The function returns a dictionary with several useful objects:

In [4]:
# Access the individual components
scatter_plot = result["scatter"]
metadata_table = result["metadata_table"]
merged_data = result["merged_data"]
container = result["container"]

print(f"Merged data shape: {merged_data.shape}")
print(f"Available columns: {list(merged_data.columns)}")

Merged data shape: (1000, 10)
Available columns: ['cCRE', 'expression_level', 'tissue_type', 'accessibility_score', 'cell_line', 'rDHS', 'chrom', 'start', 'end', 'class']


## Manual Selection Update

You can also manually update the metadata table to show specific points:

In [7]:
# Example: Show metadata for the first 10 points
update_callback = result["update_metadata_callback"]
update_callback(selected_indices=list(range(100)))

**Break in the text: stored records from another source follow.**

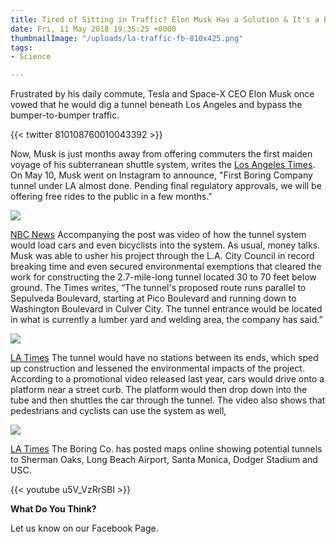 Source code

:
 ```yaml
---
title: Tired of Sitting in Traffic? Elon Musk Has a Solution & It's a Beauty
date: Fri, 11 May 2018 19:35:25 +0000
thumbnailImage: "/uploads/la-traffic-fb-810x425.png"
tags:
- Science

---
```

Frustrated by his daily commute, Tesla and Space-X CEO Elon Musk once vowed that he would dig a tunnel beneath Los Angeles and bypass the bumper-to-bumper traffic. 

{{< twitter 810108760010043392 >}}

Now, Musk is just months away from offering commuters the first maiden voyage of his subterranean shuttle system, writes the [Los Angeles Times](http://www.latimes.com/local/lanow/la-me-ln-elon-musk-tunnel-20180510-story.html). On May 10, Musk went on Instagram to announce, "First Boring Company tunnel under LA almost done. Pending final regulatory approvals, we will be offering free rides to the public in a few months."

![](http://newsattorneys.staging.wpengine.com/wp-content/uploads/2018/05/musk-tunnel-la.jpg)

[NBC News](https://media2.s-nbcnews.com/j/newscms/2017_44/2207131/171030-boring-company-mn-1005_eb787c473058563fc690e932b3e3ab2d.focal-760x380.jpg) Accompanying the post was video of how the tunnel system would load cars and even bicyclists into the system. As usual, money talks. Musk was able to usher his project through the L.A. City Council in record breaking time and even secured environmental exemptions that cleared the work for constructing the 2.7-mile-long tunnel located 30 to 70 feet below ground. The Times writes, “The tunnel's proposed route runs parallel to Sepulveda Boulevard, starting at Pico Boulevard and running down to Washington Boulevard in Culver City. The tunnel entrance would be located in what is currently a lumber yard and welding area, the company has said.”

![](http://newsattorneys.staging.wpengine.com/wp-content/uploads/2018/05/musk-tunnel-la2-1024x576.jpg)

[LA Times](http://www.latimes.com/resizer/qj5burvAx4DgvtCyS9EdboirjAw=/1400x0/arc-anglerfish-arc2-prod-tronc.s3.amazonaws.com/public/DWKGOEW5YZC2FJICPIMEI7RMQA.jpg) The tunnel would have no stations between its ends, which sped up construction and lessened the environmental impacts of the project. According to a promotional video released last year, cars would drive onto a platform near a street curb. The platform would then drop down into the tube and then shuttles the car through the tunnel. The video also shows that pedestrians and cyclists can use the system as well,

![](http://newsattorneys.staging.wpengine.com/wp-content/uploads/2018/05/musk-tunnel-map-1024x576.jpg)

[LA Times](http://www.latimes.com/resizer/4CpdU9XlgTfYvuxBxosP988sjKs=/1400x0/arc-anglerfish-arc2-prod-tronc.s3.amazonaws.com/public/QOC3VDWNUJGB3CPKVWEIGSYHVQ.jpg) The Boring Co. has posted maps online showing potential tunnels to Sherman Oaks, Long Beach Airport, Santa Monica, Dodger Stadium and USC.

{{< youtube u5V_VzRrSBI >}}

**What Do You Think?**

Let us know on our Facebook Page.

## Using Different Join Columns

You can also use a different column for joining the datasets:

In [None]:
# Create datasets with a different join column
x_alt = x.copy()
y_alt = y.copy()
metadata_alt = metadata.copy()

# Add a custom join column
custom_ids = [f"custom_{i}" for i in range(n_points)]
x_alt["custom_id"] = custom_ids
y_alt["custom_id"] = custom_ids
metadata_alt["custom_id"] = custom_ids

# Create plot with custom join column
result_custom = plot_ccres(
    x=x_alt,
    y=y_alt,
    metadata=metadata_alt,
    join_column="custom_id",  # Custom join column
    x_name="Expression (Custom)",
    y_name="Accessibility (Custom)",
)

Data ranges: x=[1.18, 85.69], y=[0.40, 161.80]
Shared axis range: [-7.67, 169.87]
Connecting to scatter.widget.selection trait


VBox(children=(HTML(value='<h3>cCRE Scatter Plot: Expression (Custom) vs Accessibility (Custom)</h3>'), HBox(c…